> EXERCISE OBJECTIVE: Find the lines in the records below that contain "test", and report each of them.

> LISTED ENTRIES:
···

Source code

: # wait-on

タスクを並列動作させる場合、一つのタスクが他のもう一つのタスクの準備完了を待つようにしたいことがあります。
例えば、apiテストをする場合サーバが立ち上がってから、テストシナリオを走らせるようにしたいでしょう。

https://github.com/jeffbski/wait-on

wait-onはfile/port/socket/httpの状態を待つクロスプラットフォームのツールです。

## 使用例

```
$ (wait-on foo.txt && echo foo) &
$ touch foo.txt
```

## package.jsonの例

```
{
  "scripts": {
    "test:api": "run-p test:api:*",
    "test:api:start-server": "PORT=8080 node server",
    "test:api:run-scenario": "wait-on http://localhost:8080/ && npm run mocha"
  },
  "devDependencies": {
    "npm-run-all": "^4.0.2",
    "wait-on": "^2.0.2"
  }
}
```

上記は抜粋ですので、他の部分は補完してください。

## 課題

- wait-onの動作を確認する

···

> EXERCISE RESPONSE:
    "test:api": "run-p test:api:*",
    "test:api:start-server": "PORT=8080 node server",
    "test:api:run-scenario": "wait-on http://localhost:8080/ && npm run mocha"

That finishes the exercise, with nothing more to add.